Coder Social home page Coder Social logo

syc-hjy / deep-multi-sensory-object-categorization Goto Github PK

View Code? Open in Web Editor NEW

This project forked from gtatiya/deep-multi-sensory-object-categorization

0.0 0.0 0.0 2.71 MB

Deep Multi-Sensory Object Category Recognition Using Interactive Behavioral Exploration

Home Page: https://www.eecs.tufts.edu/~gtatiya/

Jupyter Notebook 100.00%

deep-multi-sensory-object-categorization's Introduction

Deep Multi-Sensory Object Category Recognition Using Interactive Behavioral Exploration

Abstract:

When identifying an object and its properties, humans use features from multiple sensory modalities produced when manipulating the object.

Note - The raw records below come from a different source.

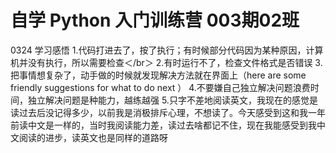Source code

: # 自学 Python 入门训练营 003期02班
0324 学习感悟
1.代码打进去了，按了执行；有时候部分代码因为某种原因，计算机并没有执行，所以需要检查＜/br＞
2.有时运行不了，检查文件格式是否错误
3.把事情想复杂了，动手做的时候就发现解决方法就在界面上（here are some friendly suggestions for what to do next ）
4.不要嫌自己独立解决问题浪费时间，独立解决问题是种能力，越练越强
5.只字不差地阅读英文，我现在的感觉是读过去后没记得多少，以前我是消极排斥心理，不想读了。今天感受到这和我一年前读中文是一样的，当时我阅读能力差，读过去啥都记不住，现在我能感受到我中文阅读的进步，读英文也是同样的道路呀
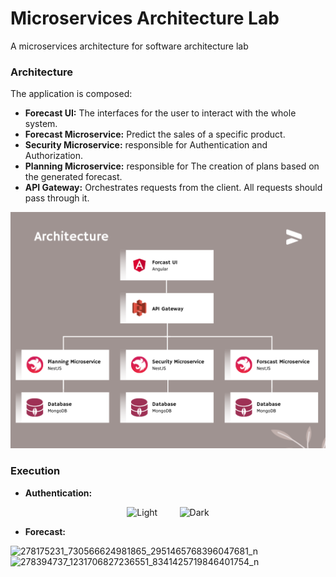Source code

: # Microservices Architecture Lab
A microservices architecture for software architecture lab

### Architecture
The application is composed:

- **Forecast UI:** The interfaces for the user to interact with the whole system.
- **Forecast Microservice:** Predict the sales of a specific product.
- **Security Microservice:** responsible for Authentication and Authorization.
- **Planning Microservice:** responsible for The creation of plans based on the generated forecast.
- **API Gateway:** Orchestrates requests from the client. All requests should pass through it.

![Architecture](architecture.png)

### Execution
- **Authentication:**
<p align="center">
  <img alt="Light" src="https://user-images.githubusercontent.com/62222721/163634872-5c9c64a3-08cb-4251-a33e-7d0f8891b3f2.png" width="45%">
&nbsp; &nbsp; &nbsp; &nbsp;
  <img alt="Dark" src="https://user-images.githubusercontent.com/62222721/163634884-5a333fba-9dea-4340-bf63-3378a3c193b2.png" width="45%">
</p>

- **Forecast:** 


![278175231_730566624981865_2951465768396047681_n](https://user-images.githubusercontent.com/62222721/163634900-fef6f81e-9433-4b40-93d8-e8fc5d56ba92.png)
![278394737_1231706827236551_8341425719846401754_n](https://user-images.githubusercontent.com/62222721/163634904-9362eb5a-0262-49da-8527-81584d38cd43.png)
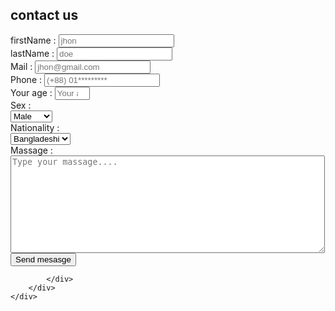 
    
<section id="form">
    <div class="full-form">
        <h1 class="main-header">
            contact us
        </h1>
        <div class="main-form">
            <form action="#" id="form" method="post">
                <div class="name-area-flex">
                    <div class="first-name-area">
                        <label for="firstName" class="label-font">firstName :</label>
                        <input type="text" placeholder="jhon" id="firstName" required>
                    </div>
                    <div class="last-name-area">
                        <label for="lastName" class="label-font">lastName :</label>
                        <input type="text" placeholder="doe" id="lastName" required>
                    </div>
                </div>
                <div class="name-area-flex">
                    <div class="first-name-area">
                        <label for="Mail" class="label-font">Mail :</label>
                        <input type="email" placeholder="jhon@gmail.com" id="Mail" required>
                    </div>
                    <div class="last-name-area">
                        <label for="Phone" class="label-font">Phone :</label>
                        <input type="number" placeholder="(+88) 01*********" id="Phone" required>
                    </div>
                </div>
                <div class="flex-area-queary">
                    <div class="age">
                        <label for="age" class="label-font">Your age :</label>
                        <input id="age" type="number" min="18" max="30" placeholder="Your age" required>
                    </div>
                    <div class="sex">
                        <div class="sex-name">
                            <label class="label-font">Sex : </label>
                        </div>
                        <div class="sex-label">
                            <select name="select" id="select">
                                <option value="0">Male</option>
                                <option value="1">Female</option>
                                <option value="3">Both</option>
                            </select>
                        </div>
                    </div>
                    <div class="nationality">
                        <div class="nation">
                            <label class="label-font">Nationality :</label>
                        </div>
                        <select> 
                            <option value="0">Bangladeshi</option>
                            <option value="1">Indian</option>
                            <option value="2">Pakistani</option>
                            <option value="3">Afgani</option>
                            <option value="4">Nepali</option>
                        </select>
                    </div>
                </div>
                <div class="label">
                    <label class="label-font" for="massageBox">
                        Massage :
                    </label>
                </div>
                <textarea name="" id="massageBox" cols="60" rows="10" placeholder="Type your massage...."></textarea>
                <button class="btn label-font" onclick="myFunction()">
                    Send mesasge
                </button>
            </form>
            <div id="demo">

            </div>
        </div>
    </div>
</section>
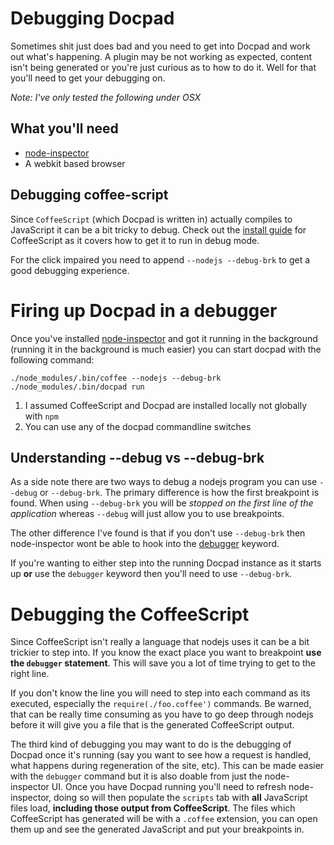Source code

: # Debugging Docpad

Sometimes shit just does bad and you need to get into Docpad and work out what's happening. A plugin may be not working as expected, content isn't being generated or you're just curious as to how to do it. Well for that you'll need to get your debugging on.

*Note: I've only tested the following under OSX*

## What you'll need

* [node-inspector](https://github.com/dannycoates/node-inspector)
* A webkit based browser

## Debugging coffee-script

Since `CoffeeScript` (which Docpad is written in) actually compiles to JavaScript it can be a bit tricky to debug. Check out the [install guide](http://coffeescript.org/#installation) for CoffeeScript as it covers how to get it to run in debug mode.

For the click impaired you need to append `--nodejs --debug-brk` to get a good debugging experience.

# Firing up Docpad in a debugger

Once you've installed [node-inspector](https://github.com/dannycoates/node-inspector) and got it running in the background (running it in the background is much easier) you can start docpad with the following command:

    ./node_modules/.bin/coffee --nodejs --debug-brk ./node_modules/.bin/docpad run

1. I assumed CoffeeScript and Docpad are installed locally not globally with `npm`
2. You can use any of the docpad commandline switches

## Understanding --debug vs --debug-brk

As a side note there are two ways to debug a nodejs program you can use `--debug` or `--debug-brk`. The primary difference is how the first breakpoint is found. When using `--debug-brk` you will be *stopped on the first line of the application* whereas `--debug` will just allow you to use breakpoints.

The other difference I've found is that if you don't use `--debug-brk` then node-inspector wont be able to hook into the [debugger](https://developer.mozilla.org/en/JavaScript/Reference/Statements/debugger) keyword.

If you're wanting to either step into the running Docpad instance as it starts up **or** use the `debugger` keyword then you'll need to use `--debug-brk`.

# Debugging the CoffeeScript

Since CoffeeScript isn't really a language that nodejs uses it can be a bit trickier to step into. If you know the exact place you want to breakpoint **use the `debugger` statement**. This will save you a lot of time trying to get to the right line.

If you don't know the line you will need to step into each command as its executed, especially the `require(./foo.coffee')` commands. Be warned, that can be really time consuming as you have to go deep through nodejs before it will give you a file that is the generated CoffeeScript output.

The third kind of debugging you may want to do is the debugging of Docpad once it's running (say you want to see how a request is handled, what happens during regeneration of the site, etc). This can be made easier with the `debugger` command but it is also doable from just the node-inspector UI. Once you have Docpad running you'll need to refresh node-inspector, doing so will then populate the `scripts` tab with **all** JavaScript files load, **including those output from CoffeeScript**. The files which CoffeeScript has generated will be with a `.coffee` extension, you can open them up and see the generated JavaScript and put your breakpoints in.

Motivated by this cognitive process, we propose a deep learning methodology for object category recognition which uses visual, auditory, and haptic sensory data coupled with exploratory behaviors (e.g., grasping, lifting, pushing, etc.). In our method, as the robot performs an action on an object, it uses Tensor-Train Gated Recurrent Unit network to process its visual data, and Convolutional Neural Networks to process haptic and auditory data. We propose a novel strategy to train a single neural network that inputs video, audio and haptic data, and demonstrate that its performance is better than separate neural networks for each sensory modality. The proposed method was evaluated on a dataset in which the robot explored 100 different objects, each belonging to one of 20 categories. While the visual information was the dominant modality for most categories, adding the additional haptic and auditory networks further improves the robot's category recognition accuracy. Our approach outperforms the previous published baseline for the dataset which used hand-crafted features for each modality. We also show that a robot does not need the sensory data from the entire interaction, but instead can make a good prediction early on during behavior execution.

drawing

Gyan Tatiya and Jivko Sinapov, "Deep Multi-Sensory Object Category Recognition Using Interactive Behavioral Exploration", IEEE International Conference on Robotics and Automation (ICRA), Montreal, Canada, May 20-24, 2019.

Poster:

drawing

BibTeX:

@inproceedings{tatiya2019deep,
  title={Deep Multi-Sensory Object Category Recognition Using Interactive Behavioral Exploration},
  author={Tatiya, Gyan and Sinapov, Jivko},
  booktitle={2019 International Conference on Robotics and Automation (ICRA)},
  pages={7872--7878},
  year={2019},
  organization={IEEE}
}

Development Environment

For our research, we used 64-bit Ubuntu 16.04 based computer with 16 GB RAM, Intel Core i7-7700 CPU (3.20 GHz x 8 cores) and NVIDIA GeForce GTX 1060 (3GB RAM, 1280 CUDA Cores). Data pre-processing was performed using Python 3.5.4 and neural networks were implemented in widely used deep learning framework TensorFlow 1.7 with GPU support (cuDNN 7, CUDA 9).

Dependencies

Python 3.5.4 is used for development and following packages are required to run the code:

pip install tensorflow-gpu==1.8.0
pip install keras==2.2.0
pip install matplotlib==2.2.2
pip install numpy==1.14.5
pip install googledrivedownloader

Dataset

Video Classification

drawing

Video Network Hyper-parameters

The input dimension at each time step is 120 x 90 x 3 = 32,400 which is factorized as 2 x 90 x 90 x 2, the hidden layer is chosen to be 6 x 6 x 6 x 6 = 1,296 and the Tensor-Train ranks are [1, 4, 4, 4, 1]. A fully-connected layer for such a mapping would have required 41,990,400 (32,400 x 1,296) parameters to learn, however the input-to-hidden layer in TT-GRU required only 17,472 parameters.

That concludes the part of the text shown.